Kemudian, Indonesia tak butuh izin negara lain jika ingin melakukan patroli. Dengan demikian, keselamatan dan kerahasiaan bisa ditangani Indonesia sendiri.
Terkait adanya pendelegasian kepada Singapura, yakni area sekitar 29 persen di bawah ketinggian 37 ribu kaki atau area yang berada di sekitar Bandara Changi, menurut Novie hal tersebut lebih dikarenakan pertimbangan keselamatan penerbangan.
“Di dalam 29 persen area yang didelegasikan tersebut, terdapat wilayah yang tetap dilayani oleh AirNav Indonesia untuk keperluan penerbangan seperti di Bandara Batam, Tanjung Pinang, dan lainnya. Hal ini sudah sesuai dengan pasal 263 UU nomer 1 Tahun 2009, dan ANNEX 11 article 2.1.1 konvensi Chicago 1944 serta resolusi ICAO Assembly ke 40,” jelas Novie.

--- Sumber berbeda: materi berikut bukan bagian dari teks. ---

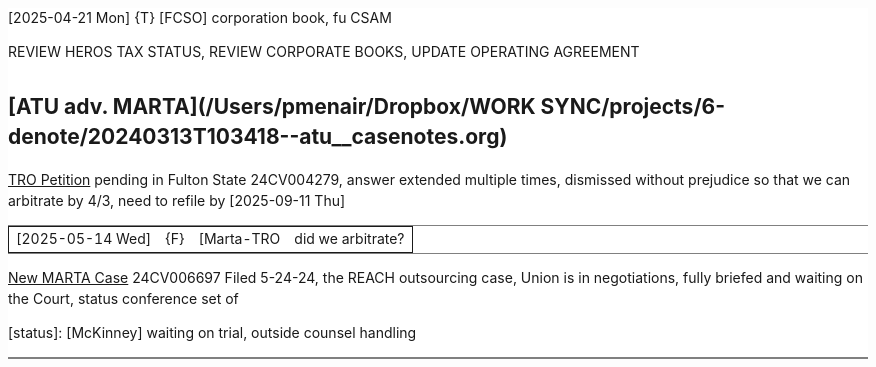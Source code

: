 <col  class="org-left" />
</colgroup>
<tbody>
<tr>
<td class="org-left"><span class="timestamp-wrapper"><span class="timestamp">[2025-04-21 Mon]</span></span></td>
<td class="org-left">{T}</td>
<td class="org-left">[FCSO]</td>
<td class="org-left">corporation book, fu CSAM</td>
</tr>
</tbody>
</table>

REVIEW HEROS TAX STATUS, REVIEW CORPORATE BOOKS, UPDATE OPERATING AGREEMENT


## [ATU adv. MARTA](/Users/pmenair/Dropbox/WORK SYNC/projects/6-denote/20240313T103418--atu__casenotes.org)

[TRO Petition](elisp:(dired-other-window%20%22/Volumes/Work%20Files/Work%20Sync%20Folders/ATU/%22)) pending in Fulton State 24CV004279, answer extended multiple times, dismissed without prejudice so that we can arbitrate by 4/3, need to refile by <span class="timestamp-wrapper"><span class="timestamp">[2025-09-11 Thu]</span></span>

<table border="2" cellspacing="0" cellpadding="6" rules="groups" frame="hsides">


<colgroup>
<col  class="org-left" />

<col  class="org-left" />

<col  class="org-left" />

<col  class="org-left" />
</colgroup>
<tbody>
<tr>
<td class="org-left"><span class="timestamp-wrapper"><span class="timestamp">[2025-05-14 Wed]</span></span></td>
<td class="org-left">{F}</td>
<td class="org-left">[Marta-TRO</td>
<td class="org-left">did we arbitrate?</td>
</tr>
</tbody>
</table>

[New MARTA Case](elisp:(dired-other-window%20%22/Volumes/Work%20Files/Work%20Sync%20Folders/ATU/%22)) 24CV006697 Filed 5-24-24, the REACH outsourcing case, Union is in negotiations, fully briefed and waiting on the Court, status conference set of

<table border="2" cellspacing="0" cellpadding="6" rules="groups" frame="hsides">


<colgroup>
<col  class="org-left" />


[status]: [McKinney] waiting on trial, outside counsel handling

Menurut Novie, pendelegasian tersebut tidak berarti Pemerintah Indonesia mengabaikan kedaulatan.
Sebelumnya, Pengamat Penerbangan dari Jaringan Penerbangan Indonesia (JAPRI) Gerry Soejatman mengatakan perjanjian RI dan Singapura akan menambah penerimaan dalam bentuk pungutan atas pelayanan navigasi kepada maskapai.
“Dampak bagi ekonomi RI ada penambahan penghasilan dari pungutan biaya pelayanan navigasi atau lalu lintas udara,” tutur Gerry.

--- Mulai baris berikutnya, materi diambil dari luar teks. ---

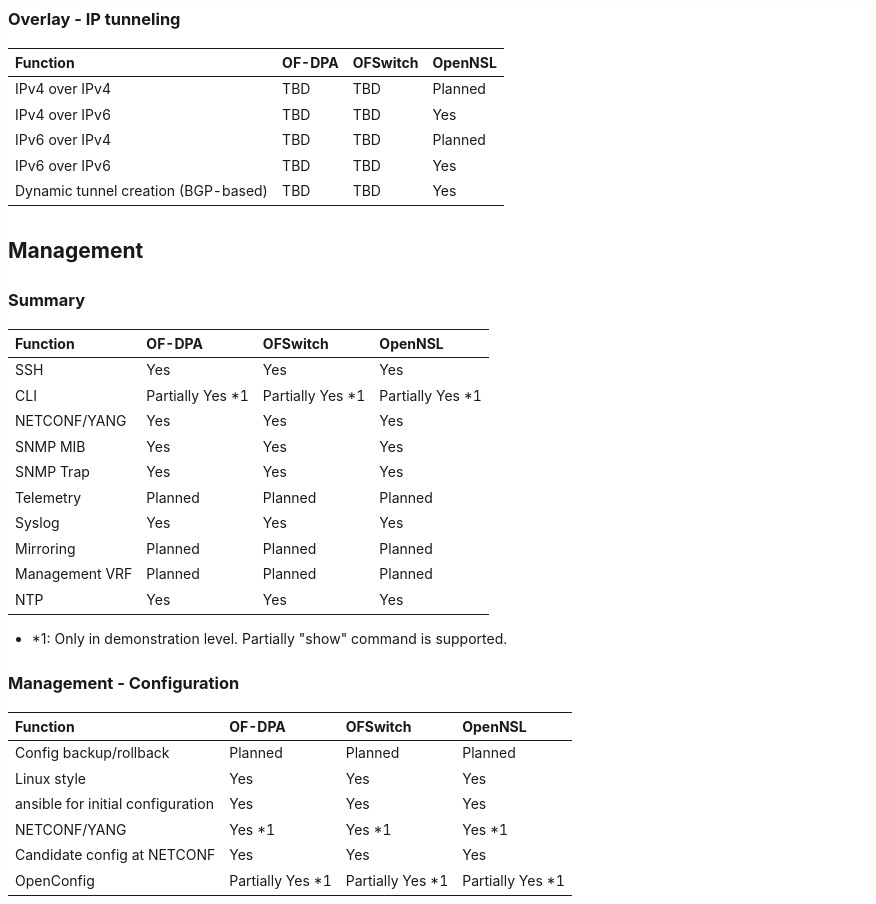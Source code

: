 ### Overlay - IP tunneling

| Function                           | OF-DPA  | OFSwitch | OpenNSL |
|:-----------------------------------|:--------|:---------|:--------|
|IPv4 over IPv4                      |TBD      |TBD       |Planned  |
|IPv4 over IPv6                      |TBD      |TBD       |Yes      |
|IPv6 over IPv4                      |TBD      |TBD       |Planned  |
|IPv6 over IPv6                      |TBD      |TBD       |Yes      |
|Dynamic tunnel creation (BGP-based) |TBD      |TBD       |Yes      |

## Management

### Summary

| Function        | OF-DPA           | OFSwitch         | OpenNSL          |
|:----------------|:-----------------|:-----------------|:-----------------|
|SSH              |Yes               |Yes               |Yes               |
|CLI              |Partially Yes \*1 |Partially Yes \*1 |Partially Yes \*1 |
|NETCONF/YANG     |Yes               |Yes               |Yes               |
|SNMP MIB         |Yes               |Yes               |Yes               |
|SNMP Trap        |Yes               |Yes               |Yes               |
|Telemetry        |Planned           |Planned           |Planned           |
|Syslog           |Yes               |Yes               |Yes               |
|Mirroring        |Planned           |Planned           |Planned           |
|Management VRF   |Planned           |Planned           |Planned           |
|NTP              |Yes               |Yes               |Yes               |

- \*1: Only in demonstration level. Partially "show" command is supported.

### Management - Configuration

| Function                            | OF-DPA           | OFSwitch         | OpenNSL          |
|:------------------------------------|:-----------------|:-----------------|:-----------------|
|Config backup/rollback               |Planned           |Planned           |Planned           |
|Linux style                          |Yes               |Yes               |Yes               |
|ansible for initial configuration    |Yes               |Yes               |Yes               |
|NETCONF/YANG                         |Yes \*1           |Yes \*1           |Yes \*1           |
|Candidate config at NETCONF          |Yes               |Yes               |Yes               |
|OpenConfig                           |Partially Yes \*1 |Partially Yes \*1 |Partially Yes \*1 |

Selama ini, Singapura hanya memungut PJNP untuk pesawat yang melewati sektor A (wilayah udara di atas 8 km sepanjang Batam dan Singapura). Lalu, pungutan itu diberikan 100 persen ke Indonesia.
Setelah perjanjian ini, maka Singapura juga akan memungut PJNP untuk pesawat yang melintas di sektor B (kawasan udara di atas Tanjung Pinang dan Karimun). Kemudian, dananya akan diserahkan 100 persen ke Indonesia.

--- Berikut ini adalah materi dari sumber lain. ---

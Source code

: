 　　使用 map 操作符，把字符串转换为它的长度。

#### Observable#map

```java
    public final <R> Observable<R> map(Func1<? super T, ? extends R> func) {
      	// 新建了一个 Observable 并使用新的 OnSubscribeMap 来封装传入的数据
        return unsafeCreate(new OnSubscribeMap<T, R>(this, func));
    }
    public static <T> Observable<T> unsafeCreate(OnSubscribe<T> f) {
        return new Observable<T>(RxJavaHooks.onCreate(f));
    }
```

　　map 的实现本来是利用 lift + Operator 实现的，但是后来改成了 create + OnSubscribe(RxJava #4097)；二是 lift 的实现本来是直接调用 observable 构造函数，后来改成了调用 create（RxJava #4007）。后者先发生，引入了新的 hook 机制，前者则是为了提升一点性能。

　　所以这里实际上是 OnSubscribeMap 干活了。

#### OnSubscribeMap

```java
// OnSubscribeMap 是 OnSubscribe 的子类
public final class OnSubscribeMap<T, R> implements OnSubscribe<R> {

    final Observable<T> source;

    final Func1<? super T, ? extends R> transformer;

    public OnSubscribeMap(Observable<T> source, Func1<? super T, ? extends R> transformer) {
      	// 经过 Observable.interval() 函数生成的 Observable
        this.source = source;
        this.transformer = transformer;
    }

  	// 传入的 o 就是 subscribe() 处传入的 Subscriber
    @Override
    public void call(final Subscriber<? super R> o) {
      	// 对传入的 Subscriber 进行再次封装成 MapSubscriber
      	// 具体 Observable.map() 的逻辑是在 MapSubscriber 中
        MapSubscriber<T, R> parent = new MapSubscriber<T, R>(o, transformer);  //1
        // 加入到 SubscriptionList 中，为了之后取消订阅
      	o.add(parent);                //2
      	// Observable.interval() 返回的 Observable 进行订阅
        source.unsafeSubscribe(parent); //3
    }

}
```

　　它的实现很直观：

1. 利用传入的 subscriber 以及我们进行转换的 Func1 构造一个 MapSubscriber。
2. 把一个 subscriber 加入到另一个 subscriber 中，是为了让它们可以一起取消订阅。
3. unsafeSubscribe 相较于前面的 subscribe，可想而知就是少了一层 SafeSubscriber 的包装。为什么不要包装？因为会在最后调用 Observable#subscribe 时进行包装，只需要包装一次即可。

“Sekarang Natuna juga tidak ada pungutan. Nantinya, Sektor C (Natuna) ada pungutan, dipungut oleh Indonesia,” jelas Gerry.
Meski begitu, Indonesia tak bisa langsung memungut PJNP untuk pesawat yang melintas di Natuna sekarang. Pasalnya, implementasi atas perjanjian RI-Singapura masih perlu diratifikasi terlebih dahulu.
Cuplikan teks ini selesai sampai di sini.